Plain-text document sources

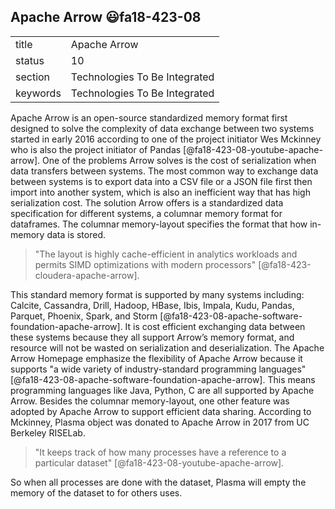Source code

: ## Apache Arrow :smiley:fa18-423-08


|          |                               |
| -------- | ----------------------------- |
| title    | Apache Arrow                  |
| status   | 10                            |
| section  | Technologies To Be Integrated |
| keywords | Technologies To Be Integrated |

Apache Arrow is an open-source standardized memory format first designed to solve the complexity of data exchange between two systems started in early 2016 according to one of the project initiator Wes Mckinney who is also the project initiator of Pandas [@fa18-423-08-youtube-apache-arrow]. One of the problems Arrow solves is the cost of serialization when data transfers between systems. The most common way to exchange data between systems is to export data into a CSV file or a JSON file first then import into another system, which is also an inefficient way that has high serialization cost. 
The solution Arrow offers is a standardized data specification for different systems, a columnar memory format for dataframes. The columnar memory-layout specifies the format that how in-memory data is stored. 

> "The layout is highly cache-efficient in analytics workloads and permits SIMD optimizations with modern processors" [@fa18-423-cloudera-apache-arrow]. 

This standard memory format is supported by many systems including: Calcite, Cassandra, Drill, Hadoop, HBase, Ibis, Impala, Kudu, Pandas, Parquet, Phoenix, Spark, and Storm [@fa18-423-08-apache-software-foundation-apache-arrow]. It is cost efficient exchanging data between these systems because they all support Arrow’s memory format, and resource will not be wasted on serialization and deserialization. The Apache Arrow Homepage emphasize the flexibility of Apache Arrow because it supports "a wide variety of industry-standard programming languages"  [@fa18-423-08-apache-software-foundation-apache-arrow]. This means programming languages like Java, Python, C are all supported by Apache Arrow.
Besides the columnar memory-layout, one other feature was adopted by Apache Arrow to support efficient data sharing. According to Mckinney, Plasma object was donated to Apache Arrow in 2017 from UC Berkeley RISELab. 

> "It keeps track of how many processes have a reference to a particular dataset" [@fa18-423-08-youtube-apache-arrow]. 

So when all processes are done with the dataset, Plasma will empty the memory of the dataset to for others uses.
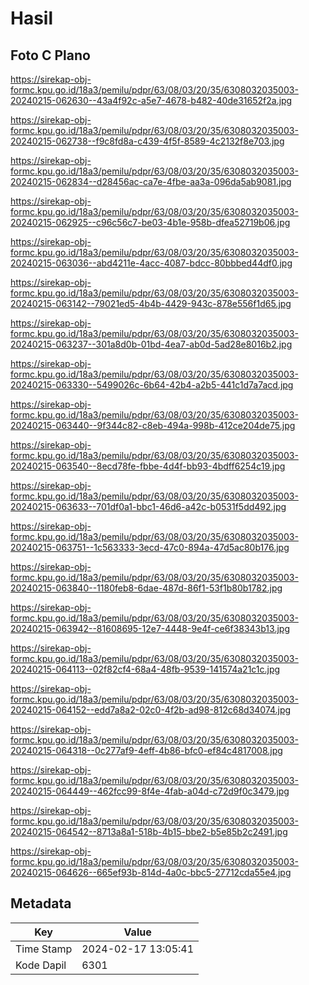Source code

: # Hasil

## Foto C Plano

https://sirekap-obj-formc.kpu.go.id/18a3/pemilu/pdpr/63/08/03/20/35/6308032035003-20240215-062630--43a4f92c-a5e7-4678-b482-40de31652f2a.jpg

https://sirekap-obj-formc.kpu.go.id/18a3/pemilu/pdpr/63/08/03/20/35/6308032035003-20240215-062738--f9c8fd8a-c439-4f5f-8589-4c2132f8e703.jpg

https://sirekap-obj-formc.kpu.go.id/18a3/pemilu/pdpr/63/08/03/20/35/6308032035003-20240215-062834--d28456ac-ca7e-4fbe-aa3a-096da5ab9081.jpg

https://sirekap-obj-formc.kpu.go.id/18a3/pemilu/pdpr/63/08/03/20/35/6308032035003-20240215-062925--c96c56c7-be03-4b1e-958b-dfea52719b06.jpg

https://sirekap-obj-formc.kpu.go.id/18a3/pemilu/pdpr/63/08/03/20/35/6308032035003-20240215-063036--abd4211e-4acc-4087-bdcc-80bbbed44df0.jpg

https://sirekap-obj-formc.kpu.go.id/18a3/pemilu/pdpr/63/08/03/20/35/6308032035003-20240215-063142--79021ed5-4b4b-4429-943c-878e556f1d65.jpg

https://sirekap-obj-formc.kpu.go.id/18a3/pemilu/pdpr/63/08/03/20/35/6308032035003-20240215-063237--301a8d0b-01bd-4ea7-ab0d-5ad28e8016b2.jpg

https://sirekap-obj-formc.kpu.go.id/18a3/pemilu/pdpr/63/08/03/20/35/6308032035003-20240215-063330--5499026c-6b64-42b4-a2b5-441c1d7a7acd.jpg

https://sirekap-obj-formc.kpu.go.id/18a3/pemilu/pdpr/63/08/03/20/35/6308032035003-20240215-063440--9f344c82-c8eb-494a-998b-412ce204de75.jpg

https://sirekap-obj-formc.kpu.go.id/18a3/pemilu/pdpr/63/08/03/20/35/6308032035003-20240215-063540--8ecd78fe-fbbe-4d4f-bb93-4bdff6254c19.jpg

https://sirekap-obj-formc.kpu.go.id/18a3/pemilu/pdpr/63/08/03/20/35/6308032035003-20240215-063633--701df0a1-bbc1-46d6-a42c-b0531f5dd492.jpg

https://sirekap-obj-formc.kpu.go.id/18a3/pemilu/pdpr/63/08/03/20/35/6308032035003-20240215-063751--1c563333-3ecd-47c0-894a-47d5ac80b176.jpg

https://sirekap-obj-formc.kpu.go.id/18a3/pemilu/pdpr/63/08/03/20/35/6308032035003-20240215-063840--1180feb8-6dae-487d-86f1-53f1b80b1782.jpg

https://sirekap-obj-formc.kpu.go.id/18a3/pemilu/pdpr/63/08/03/20/35/6308032035003-20240215-063942--81608695-12e7-4448-9e4f-ce6f38343b13.jpg

https://sirekap-obj-formc.kpu.go.id/18a3/pemilu/pdpr/63/08/03/20/35/6308032035003-20240215-064113--02f82cf4-68a4-48fb-9539-141574a21c1c.jpg

https://sirekap-obj-formc.kpu.go.id/18a3/pemilu/pdpr/63/08/03/20/35/6308032035003-20240215-064152--edd7a8a2-02c0-4f2b-ad98-812c68d34074.jpg

https://sirekap-obj-formc.kpu.go.id/18a3/pemilu/pdpr/63/08/03/20/35/6308032035003-20240215-064318--0c277af9-4eff-4b86-bfc0-ef84c4817008.jpg

https://sirekap-obj-formc.kpu.go.id/18a3/pemilu/pdpr/63/08/03/20/35/6308032035003-20240215-064449--462fcc99-8f4e-4fab-a04d-c72d9f0c3479.jpg

https://sirekap-obj-formc.kpu.go.id/18a3/pemilu/pdpr/63/08/03/20/35/6308032035003-20240215-064542--8713a8a1-518b-4b15-bbe2-b5e85b2c2491.jpg

https://sirekap-obj-formc.kpu.go.id/18a3/pemilu/pdpr/63/08/03/20/35/6308032035003-20240215-064626--665ef93b-814d-4a0c-bbc5-27712cda55e4.jpg


## Metadata

| Key        | Value               |
| ---------- | ------------------- |
| Time Stamp | 2024-02-17 13:05:41 |
| Kode Dapil | 6301                |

→ **Work instructions**
Reproduce, character for character, only the lines of the preceding data that start at the line with "The solution Arrow" and end at the line with "layout is highly", both included.

→ **Result of the exercise**
The solution Arrow offers is a standardized data specification for different systems, a columnar memory format for dataframes. The columnar memory-layout specifies the format that how in-memory data is stored. 

> "The layout is highly cache-efficient in analytics workloads and permits SIMD optimizations with modern processors" [@fa18-423-cloudera-apache-arrow]. 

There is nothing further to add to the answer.